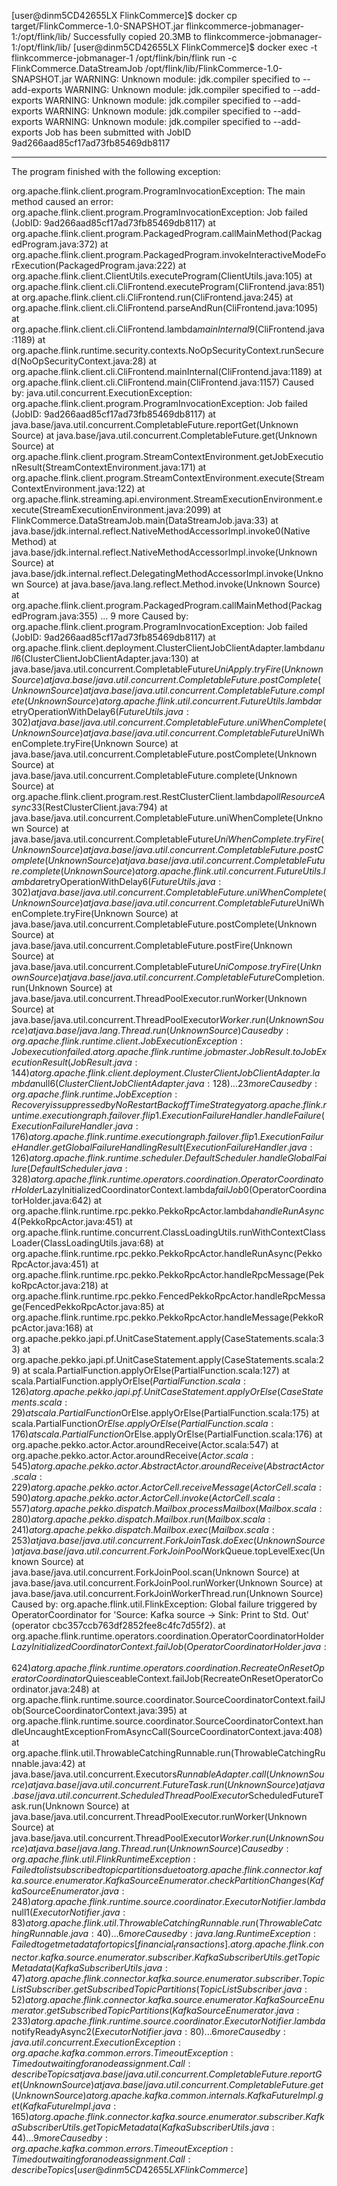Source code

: [user@dinm5CD42655LX FlinkCommerce]$ docker cp target/FlinkCommerce-1.0-SNAPSHOT.jar flinkcommerce-jobmanager-1:/opt/flink/lib/
Successfully copied 20.3MB to flinkcommerce-jobmanager-1:/opt/flink/lib/
[user@dinm5CD42655LX FlinkCommerce]$ docker exec -t flinkcommerce-jobmanager-1 /opt/flink/bin/flink run -c FlinkCommerce.DataStreamJob /opt/flink/lib/FlinkCommerce-1.0-SNAPSHOT.jar
WARNING: Unknown module: jdk.compiler specified to --add-exports
WARNING: Unknown module: jdk.compiler specified to --add-exports
WARNING: Unknown module: jdk.compiler specified to --add-exports
WARNING: Unknown module: jdk.compiler specified to --add-exports
WARNING: Unknown module: jdk.compiler specified to --add-exports
Job has been submitted with JobID 9ad266aad85cf17ad73fb85469db8117

------------------------------------------------------------
 The program finished with the following exception:

org.apache.flink.client.program.ProgramInvocationException: The main method caused an error: org.apache.flink.client.program.ProgramInvocationException: Job failed (JobID: 9ad266aad85cf17ad73fb85469db8117)
        at org.apache.flink.client.program.PackagedProgram.callMainMethod(PackagedProgram.java:372)
        at org.apache.flink.client.program.PackagedProgram.invokeInteractiveModeForExecution(PackagedProgram.java:222)
        at org.apache.flink.client.ClientUtils.executeProgram(ClientUtils.java:105)
        at org.apache.flink.client.cli.CliFrontend.executeProgram(CliFrontend.java:851)
        at org.apache.flink.client.cli.CliFrontend.run(CliFrontend.java:245)
        at org.apache.flink.client.cli.CliFrontend.parseAndRun(CliFrontend.java:1095)
        at org.apache.flink.client.cli.CliFrontend.lambda$mainInternal$9(CliFrontend.java:1189)
        at org.apache.flink.runtime.security.contexts.NoOpSecurityContext.runSecured(NoOpSecurityContext.java:28)
        at org.apache.flink.client.cli.CliFrontend.mainInternal(CliFrontend.java:1189)
        at org.apache.flink.client.cli.CliFrontend.main(CliFrontend.java:1157)
Caused by: java.util.concurrent.ExecutionException: org.apache.flink.client.program.ProgramInvocationException: Job failed (JobID: 9ad266aad85cf17ad73fb85469db8117)
        at java.base/java.util.concurrent.CompletableFuture.reportGet(Unknown Source)
        at java.base/java.util.concurrent.CompletableFuture.get(Unknown Source)
        at org.apache.flink.client.program.StreamContextEnvironment.getJobExecutionResult(StreamContextEnvironment.java:171)
        at org.apache.flink.client.program.StreamContextEnvironment.execute(StreamContextEnvironment.java:122)
        at org.apache.flink.streaming.api.environment.StreamExecutionEnvironment.execute(StreamExecutionEnvironment.java:2099)
        at FlinkCommerce.DataStreamJob.main(DataStreamJob.java:33)
        at java.base/jdk.internal.reflect.NativeMethodAccessorImpl.invoke0(Native Method)
        at java.base/jdk.internal.reflect.NativeMethodAccessorImpl.invoke(Unknown Source)
        at java.base/jdk.internal.reflect.DelegatingMethodAccessorImpl.invoke(Unknown Source)
        at java.base/java.lang.reflect.Method.invoke(Unknown Source)
        at org.apache.flink.client.program.PackagedProgram.callMainMethod(PackagedProgram.java:355)
        ... 9 more
Caused by: org.apache.flink.client.program.ProgramInvocationException: Job failed (JobID: 9ad266aad85cf17ad73fb85469db8117)
        at org.apache.flink.client.deployment.ClusterClientJobClientAdapter.lambda$null$6(ClusterClientJobClientAdapter.java:130)
        at java.base/java.util.concurrent.CompletableFuture$UniApply.tryFire(Unknown Source)
        at java.base/java.util.concurrent.CompletableFuture.postComplete(Unknown Source)
        at java.base/java.util.concurrent.CompletableFuture.complete(Unknown Source)
        at org.apache.flink.util.concurrent.FutureUtils.lambda$retryOperationWithDelay$6(FutureUtils.java:302)
        at java.base/java.util.concurrent.CompletableFuture.uniWhenComplete(Unknown Source)
        at java.base/java.util.concurrent.CompletableFuture$UniWhenComplete.tryFire(Unknown Source)
        at java.base/java.util.concurrent.CompletableFuture.postComplete(Unknown Source)
        at java.base/java.util.concurrent.CompletableFuture.complete(Unknown Source)
        at org.apache.flink.client.program.rest.RestClusterClient.lambda$pollResourceAsync$33(RestClusterClient.java:794)
        at java.base/java.util.concurrent.CompletableFuture.uniWhenComplete(Unknown Source)
        at java.base/java.util.concurrent.CompletableFuture$UniWhenComplete.tryFire(Unknown Source)
        at java.base/java.util.concurrent.CompletableFuture.postComplete(Unknown Source)
        at java.base/java.util.concurrent.CompletableFuture.complete(Unknown Source)
        at org.apache.flink.util.concurrent.FutureUtils.lambda$retryOperationWithDelay$6(FutureUtils.java:302)
        at java.base/java.util.concurrent.CompletableFuture.uniWhenComplete(Unknown Source)
        at java.base/java.util.concurrent.CompletableFuture$UniWhenComplete.tryFire(Unknown Source)
        at java.base/java.util.concurrent.CompletableFuture.postComplete(Unknown Source)
        at java.base/java.util.concurrent.CompletableFuture.postFire(Unknown Source)
        at java.base/java.util.concurrent.CompletableFuture$UniCompose.tryFire(Unknown Source)
        at java.base/java.util.concurrent.CompletableFuture$Completion.run(Unknown Source)
        at java.base/java.util.concurrent.ThreadPoolExecutor.runWorker(Unknown Source)
        at java.base/java.util.concurrent.ThreadPoolExecutor$Worker.run(Unknown Source)
        at java.base/java.lang.Thread.run(Unknown Source)
Caused by: org.apache.flink.runtime.client.JobExecutionException: Job execution failed.
        at org.apache.flink.runtime.jobmaster.JobResult.toJobExecutionResult(JobResult.java:144)
        at org.apache.flink.client.deployment.ClusterClientJobClientAdapter.lambda$null$6(ClusterClientJobClientAdapter.java:128)
        ... 23 more
Caused by: org.apache.flink.runtime.JobException: Recovery is suppressed by NoRestartBackoffTimeStrategy
        at org.apache.flink.runtime.executiongraph.failover.flip1.ExecutionFailureHandler.handleFailure(ExecutionFailureHandler.java:176)
        at org.apache.flink.runtime.executiongraph.failover.flip1.ExecutionFailureHandler.getGlobalFailureHandlingResult(ExecutionFailureHandler.java:126)   
        at org.apache.flink.runtime.scheduler.DefaultScheduler.handleGlobalFailure(DefaultScheduler.java:328)
        at org.apache.flink.runtime.operators.coordination.OperatorCoordinatorHolder$LazyInitializedCoordinatorContext.lambda$failJob$0(OperatorCoordinatorHolder.java:642)
        at org.apache.flink.runtime.rpc.pekko.PekkoRpcActor.lambda$handleRunAsync$4(PekkoRpcActor.java:451)
        at org.apache.flink.runtime.concurrent.ClassLoadingUtils.runWithContextClassLoader(ClassLoadingUtils.java:68)
        at org.apache.flink.runtime.rpc.pekko.PekkoRpcActor.handleRunAsync(PekkoRpcActor.java:451)
        at org.apache.flink.runtime.rpc.pekko.PekkoRpcActor.handleRpcMessage(PekkoRpcActor.java:218)
        at org.apache.flink.runtime.rpc.pekko.FencedPekkoRpcActor.handleRpcMessage(FencedPekkoRpcActor.java:85)
        at org.apache.flink.runtime.rpc.pekko.PekkoRpcActor.handleMessage(PekkoRpcActor.java:168)
        at org.apache.pekko.japi.pf.UnitCaseStatement.apply(CaseStatements.scala:33)
        at org.apache.pekko.japi.pf.UnitCaseStatement.apply(CaseStatements.scala:29)
        at scala.PartialFunction.applyOrElse(PartialFunction.scala:127)
        at scala.PartialFunction.applyOrElse$(PartialFunction.scala:126)
        at org.apache.pekko.japi.pf.UnitCaseStatement.applyOrElse(CaseStatements.scala:29)
        at scala.PartialFunction$OrElse.applyOrElse(PartialFunction.scala:175)
        at scala.PartialFunction$OrElse.applyOrElse(PartialFunction.scala:176)
        at scala.PartialFunction$OrElse.applyOrElse(PartialFunction.scala:176)
        at org.apache.pekko.actor.Actor.aroundReceive(Actor.scala:547)
        at org.apache.pekko.actor.Actor.aroundReceive$(Actor.scala:545)
        at org.apache.pekko.actor.AbstractActor.aroundReceive(AbstractActor.scala:229)
        at org.apache.pekko.actor.ActorCell.receiveMessage(ActorCell.scala:590)
        at org.apache.pekko.actor.ActorCell.invoke(ActorCell.scala:557)
        at org.apache.pekko.dispatch.Mailbox.processMailbox(Mailbox.scala:280)
        at org.apache.pekko.dispatch.Mailbox.run(Mailbox.scala:241)
        at org.apache.pekko.dispatch.Mailbox.exec(Mailbox.scala:253)
        at java.base/java.util.concurrent.ForkJoinTask.doExec(Unknown Source)
        at java.base/java.util.concurrent.ForkJoinPool$WorkQueue.topLevelExec(Unknown Source)
        at java.base/java.util.concurrent.ForkJoinPool.scan(Unknown Source)
        at java.base/java.util.concurrent.ForkJoinPool.runWorker(Unknown Source)
        at java.base/java.util.concurrent.ForkJoinWorkerThread.run(Unknown Source)
Caused by: org.apache.flink.util.FlinkException: Global failure triggered by OperatorCoordinator for 'Source: Kafka source -> Sink: Print to Std. Out' (operator cbc357ccb763df2852fee8c4fc7d55f2).
        at org.apache.flink.runtime.operators.coordination.OperatorCoordinatorHolder$LazyInitializedCoordinatorContext.failJob(OperatorCoordinatorHolder.java:624)
        at org.apache.flink.runtime.operators.coordination.RecreateOnResetOperatorCoordinator$QuiesceableContext.failJob(RecreateOnResetOperatorCoordinator.java:248)
        at org.apache.flink.runtime.source.coordinator.SourceCoordinatorContext.failJob(SourceCoordinatorContext.java:395)
        at org.apache.flink.runtime.source.coordinator.SourceCoordinatorContext.handleUncaughtExceptionFromAsyncCall(SourceCoordinatorContext.java:408)      
        at org.apache.flink.util.ThrowableCatchingRunnable.run(ThrowableCatchingRunnable.java:42)
        at java.base/java.util.concurrent.Executors$RunnableAdapter.call(Unknown Source)
        at java.base/java.util.concurrent.FutureTask.run(Unknown Source)
        at java.base/java.util.concurrent.ScheduledThreadPoolExecutor$ScheduledFutureTask.run(Unknown Source)
        at java.base/java.util.concurrent.ThreadPoolExecutor.runWorker(Unknown Source)
        at java.base/java.util.concurrent.ThreadPoolExecutor$Worker.run(Unknown Source)
        at java.base/java.lang.Thread.run(Unknown Source)
Caused by: org.apache.flink.util.FlinkRuntimeException: Failed to list subscribed topic partitions due to
        at org.apache.flink.connector.kafka.source.enumerator.KafkaSourceEnumerator.checkPartitionChanges(KafkaSourceEnumerator.java:248)
        at org.apache.flink.runtime.source.coordinator.ExecutorNotifier.lambda$null$1(ExecutorNotifier.java:83)
        at org.apache.flink.util.ThrowableCatchingRunnable.run(ThrowableCatchingRunnable.java:40)
        ... 6 more
Caused by: java.lang.RuntimeException: Failed to get metadata for topics [financial_transactions].
        at org.apache.flink.connector.kafka.source.enumerator.subscriber.KafkaSubscriberUtils.getTopicMetadata(KafkaSubscriberUtils.java:47)
        at org.apache.flink.connector.kafka.source.enumerator.subscriber.TopicListSubscriber.getSubscribedTopicPartitions(TopicListSubscriber.java:52)       
        at org.apache.flink.connector.kafka.source.enumerator.KafkaSourceEnumerator.getSubscribedTopicPartitions(KafkaSourceEnumerator.java:233)
        at org.apache.flink.runtime.source.coordinator.ExecutorNotifier.lambda$notifyReadyAsync$2(ExecutorNotifier.java:80)
        ... 6 more
Caused by: java.util.concurrent.ExecutionException: org.apache.kafka.common.errors.TimeoutException: Timed out waiting for a node assignment. Call: describeTopics
        at java.base/java.util.concurrent.CompletableFuture.reportGet(Unknown Source)
        at java.base/java.util.concurrent.CompletableFuture.get(Unknown Source)
        at org.apache.kafka.common.internals.KafkaFutureImpl.get(KafkaFutureImpl.java:165)
        at org.apache.flink.connector.kafka.source.enumerator.subscriber.KafkaSubscriberUtils.getTopicMetadata(KafkaSubscriberUtils.java:44)
        ... 9 more
Caused by: org.apache.kafka.common.errors.TimeoutException: Timed out waiting for a node assignment. Call: describeTopics
[user@dinm5CD42655LX FlinkCommerce]$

• • • •

Exercise aim
The answer must consist of each line from the data that includes the string "describeTopics".

Answer for the task
Caused by: java.util.concurrent.ExecutionException: org.apache.kafka.common.errors.TimeoutException: Timed out waiting for a node assignment. Call: describeTopics
Caused by: org.apache.kafka.common.errors.TimeoutException: Timed out waiting for a node assignment. Call: describeTopics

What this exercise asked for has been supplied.